### DIRECTIONS
Word for word, and with pictures excluded, copy out all the records that follow.

### INFORMATION SUPPLIED
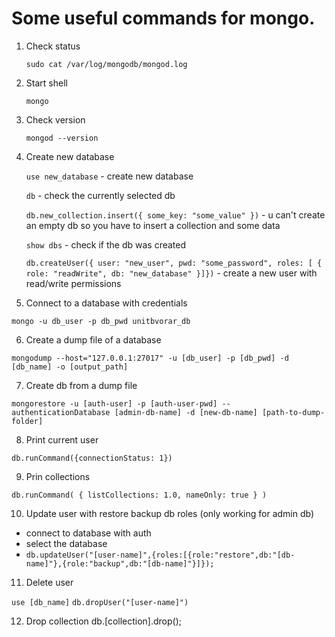 # Some useful commands for mongo.

1. Check status

   `sudo cat /var/log/mongodb/mongod.log`

2) Start shell

   `mongo`

3) Check version

   `mongod --version`

4. Create new database

   `use new_database` - create new database

   `db` - check the currently selected db

   `db.new_collection.insert({ some_key: "some_value" })` - u can't create an empty db so you have to insert a collection and some data

   `show dbs` - check if the db was created

   `db.createUser({ user: "new_user", pwd: "some_password", roles: [ { role: "readWrite", db: "new_database" }]})` - create a new user with read/write permissions

5) Connect to a database with credentials

`mongo -u db_user -p db_pwd unitbvorar_db`

6. Create a dump file of a database

`mongodump --host="127.0.0.1:27017" -u [db_user] -p [db_pwd] -d [db_name] -o [output_path]`

7. Create db from a dump file

`mongorestore -u [auth-user] -p [auth-user-pwd] --authenticationDatabase [admin-db-name] -d [new-db-name] [path-to-dump-folder]`

8. Print current user

`db.runCommand({connectionStatus: 1})`

9. Prin collections

`db.runCommand( { listCollections: 1.0, nameOnly: true } )`

10. Update user with restore backup db roles (only working for admin db)

- connect to database with auth
- select the database
- `db.updateUser("[user-name]",{roles:[{role:"restore",db:"[db-name]"},{role:"backup",db:"[db-name]"}]});`

11. Delete user

`use [db_name]`
`db.dropUser("[user-name]")`

12. Drop collection
    db.[collection].drop();
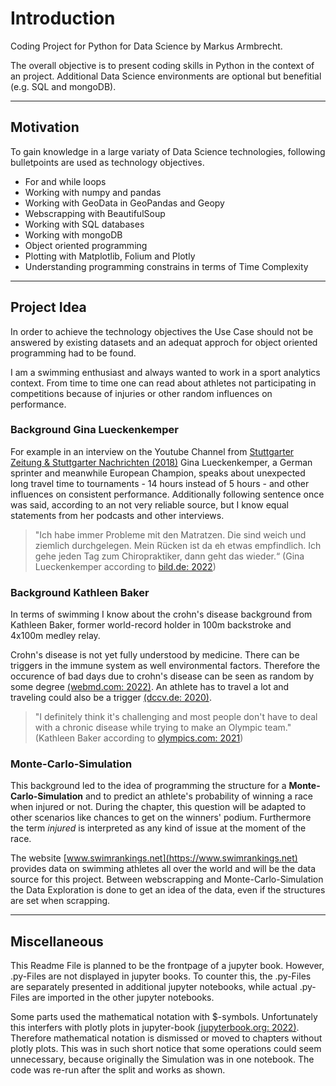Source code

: # Introduction

Coding Project for Python for Data Science
by Markus Armbrecht.

The overall objective is to present coding skills in Python in the context of an project. Additional Data Science environments are optional but benefitial (e.g. SQL and mongoDB).

---

## Motivation

To gain knowledge in a large variaty of Data Science technologies, following bulletpoints are used as technology objectives.

* For and while loops
* Working with numpy and pandas
* Working with GeoData in GeoPandas and Geopy
* Webscrapping with BeautifulSoup
* Working with SQL databases
* Working with mongoDB
* Object oriented programming
* Plotting with Matplotlib, Folium and Plotly
* Understanding programming constrains in terms of Time Complexity

---

## Project Idea

In order to achieve the technology objectives the Use Case should not be answered by existing datasets and an adequat approch for object oriented programming had to be found.

I am a swimming enthusiast and always wanted to work in a sport analytics context. From time to time one can read about athletes not participating in competitions because of injuries or other random influences on performance.

### Background Gina Lueckenkemper

For example in an interview on the Youtube Channel from [Stuttgarter Zeitung & Stuttgarter Nachrichten (2018)](https://youtu.be/2HR6FPdYYMw) Gina Lueckenkemper, a German sprinter and meanwhile European Champion, speaks about unexpected long travel time to tournaments - 14 hours instead of 5 hours - and other influences on consistent performance.
Additionally following sentence once was said, according to an not very reliable source, but I know equal statements from her podcasts and other interviews.
> "Ich habe immer Probleme mit den Matratzen. Die sind weich und ziemlich durchgelegen. Mein Rücken ist da eh etwas empfindlich. Ich gehe jeden Tag zum Chiropraktiker, dann geht das wieder.“ (Gina Lueckenkemper according to [bild.de: 2022])

### Background Kathleen Baker

In terms of swimming I know about the crohn's disease background from Kathleen Baker, former world-record holder in 100m backstroke and 4x100m medley relay.

Crohn's disease is not yet fully understood by medicine. There can be triggers in the immune system as well environmental factors. Therefore the occurence of bad days due to crohn's disease can be seen as random by some degree [(webmd.com: 2022)](https://www.webmd.com/ibd-crohns-disease/crohns-disease/crohns-disease-causes). An athlete has to travel a lot and traveling could also be a trigger [(dccv.de: 2020)](https://www.dccv.de/betroffene-angehoerige/leben-mit-einer-ced/reisen/).
> "I definitely think it's challenging and most people don't have to deal with a chronic disease while trying to make an Olympic team." (Kathleen Baker according to [olympics.com: 2021])

### Monte-Carlo-Simulation

This background led to the idea of programming the structure for a **Monte-Carlo-Simulation** and to predict an athlete's probability of winning a race when injured or not. During the chapter, this question will be adapted to other scenarios like chances to get on the winners' podium. Furthermore the term *injured* is interpreted as any kind of issue at the moment of the race.

The website [www.swimrankings.net](https://www.swimrankings.net) provides data on swimming athletes all over the world and will be the data source for this project. Between webscrapping and Monte-Carlo-Simulation the Data Exploration is done to get an idea of the data, even if the structures are set when scrapping.

---

## Miscellaneous

This Readme File is planned to be the frontpage of a jupyter book. However, .py-Files are not displayed in jupyter books. To counter this, the .py-Files are separately presented in additional jupyter notebooks, while actual .py-Files are imported in the other jupyter notebooks.

Some parts used the mathematical notation with $-symbols. Unfortunately this interfers with plotly plots in jupyter-book [(jupyterbook.org: 2022)]. Therefore mathematical notation is dismissed or moved to chapters without plotly plots. This was in such short notice that some operations could seem unnecessary, because originally the Simulation was in one notebook. The code was re-run after the split and works as shown.

[bild.de: 2022]: https://www.bild.de/sport/mehr-sport/sport-mix/leichtathletik-wm-gina-hat-ein-matratzen-problem-80738596.bild.html
[olympics.com: 2021]: https://olympics.com/en/news/kathleen-baker-crohns-disease-made-me-strong-swimming
[(jupyterbook.org: 2022)]: https://jupyterbook.org/en/stable/interactive/interactive.html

### ANSWER TO THIS PROBLEM
 # Some useful commands for mongo.

1. Check status

   `sudo cat /var/log/mongodb/mongod.log`

2) Start shell

   `mongo`

3) Check version

   `mongod --version`

4. Create new database

   `use new_database` - create new database

   `db` - check the currently selected db

   `db.new_collection.insert({ some_key: "some_value" })` - u can't create an empty db so you have to insert a collection and some data

   `show dbs` - check if the db was created

   `db.createUser({ user: "new_user", pwd: "some_password", roles: [ { role: "readWrite", db: "new_database" }]})` - create a new user with read/write permissions

5) Connect to a database with credentials

`mongo -u db_user -p db_pwd unitbvorar_db`

6. Create a dump file of a database

`mongodump --host="127.0.0.1:27017" -u [db_user] -p [db_pwd] -d [db_name] -o [output_path]`

7. Create db from a dump file

`mongorestore -u [auth-user] -p [auth-user-pwd] --authenticationDatabase [admin-db-name] -d [new-db-name] [path-to-dump-folder]`

8. Print current user

`db.runCommand({connectionStatus: 1})`

9. Prin collections

`db.runCommand( { listCollections: 1.0, nameOnly: true } )`

10. Update user with restore backup db roles (only working for admin db)

- connect to database with auth
- select the database
- `db.updateUser("[user-name]",{roles:[{role:"restore",db:"[db-name]"},{role:"backup",db:"[db-name]"}]});`

11. Delete user

`use [db_name]`
`db.dropUser("[user-name]")`

12. Drop collection
    db.[collection].drop();
Source code

: # Introduction

Coding Project for Python for Data Science
by Markus Armbrecht.

The overall objective is to present coding skills in Python in the context of an project. Additional Data Science environments are optional but benefitial (e.g. SQL and mongoDB).

---

## Motivation

To gain knowledge in a large variaty of Data Science technologies, following bulletpoints are used as technology objectives.

* For and while loops
* Working with numpy and pandas
* Working with GeoData in GeoPandas and Geopy
* Webscrapping with BeautifulSoup
* Working with SQL databases
* Working with mongoDB
* Object oriented programming
* Plotting with Matplotlib, Folium and Plotly
* Understanding programming constrains in terms of Time Complexity

---

## Project Idea

In order to achieve the technology objectives the Use Case should not be answered by existing datasets and an adequat approch for object oriented programming had to be found.

I am a swimming enthusiast and always wanted to work in a sport analytics context. From time to time one can read about athletes not participating in competitions because of injuries or other random influences on performance.

### Background Gina Lueckenkemper

For example in an interview on the Youtube Channel from [Stuttgarter Zeitung & Stuttgarter Nachrichten (2018)](https://youtu.be/2HR6FPdYYMw) Gina Lueckenkemper, a German sprinter and meanwhile European Champion, speaks about unexpected long travel time to tournaments - 14 hours instead of 5 hours - and other influences on consistent performance.
Additionally following sentence once was said, according to an not very reliable source, but I know equal statements from her podcasts and other interviews.
> "Ich habe immer Probleme mit den Matratzen. Die sind weich und ziemlich durchgelegen. Mein Rücken ist da eh etwas empfindlich. Ich gehe jeden Tag zum Chiropraktiker, dann geht das wieder.“ (Gina Lueckenkemper according to [bild.de: 2022])

### Background Kathleen Baker

In terms of swimming I know about the crohn's disease background from Kathleen Baker, former world-record holder in 100m backstroke and 4x100m medley relay.

Crohn's disease is not yet fully understood by medicine. There can be triggers in the immune system as well environmental factors. Therefore the occurence of bad days due to crohn's disease can be seen as random by some degree [(webmd.com: 2022)](https://www.webmd.com/ibd-crohns-disease/crohns-disease/crohns-disease-causes). An athlete has to travel a lot and traveling could also be a trigger [(dccv.de: 2020)](https://www.dccv.de/betroffene-angehoerige/leben-mit-einer-ced/reisen/).
> "I definitely think it's challenging and most people don't have to deal with a chronic disease while trying to make an Olympic team." (Kathleen Baker according to [olympics.com: 2021])

### Monte-Carlo-Simulation

This background led to the idea of programming the structure for a **Monte-Carlo-Simulation** and to predict an athlete's probability of winning a race when injured or not. During the chapter, this question will be adapted to other scenarios like chances to get on the winners' podium. Furthermore the term *injured* is interpreted as any kind of issue at the moment of the race.

The website [www.swimrankings.net](https://www.swimrankings.net) provides data on swimming athletes all over the world and will be the data source for this project. Between webscrapping and Monte-Carlo-Simulation the Data Exploration is done to get an idea of the data, even if the structures are set when scrapping.

---

## Miscellaneous

This Readme File is planned to be the frontpage of a jupyter book. However, .py-Files are not displayed in jupyter books. To counter this, the .py-Files are separately presented in additional jupyter notebooks, while actual .py-Files are imported in the other jupyter notebooks.

Some parts used the mathematical notation with $-symbols. Unfortunately this interfers with plotly plots in jupyter-book [(jupyterbook.org: 2022)]. Therefore mathematical notation is dismissed or moved to chapters without plotly plots. This was in such short notice that some operations could seem unnecessary, because originally the Simulation was in one notebook. The code was re-run after the split and works as shown.

[bild.de: 2022]: https://www.bild.de/sport/mehr-sport/sport-mix/leichtathletik-wm-gina-hat-ein-matratzen-problem-80738596.bild.html
[olympics.com: 2021]: https://olympics.com/en/news/kathleen-baker-crohns-disease-made-me-strong-swimming
[(jupyterbook.org: 2022)]: https://jupyterbook.org/en/stable/interactive/interactive.html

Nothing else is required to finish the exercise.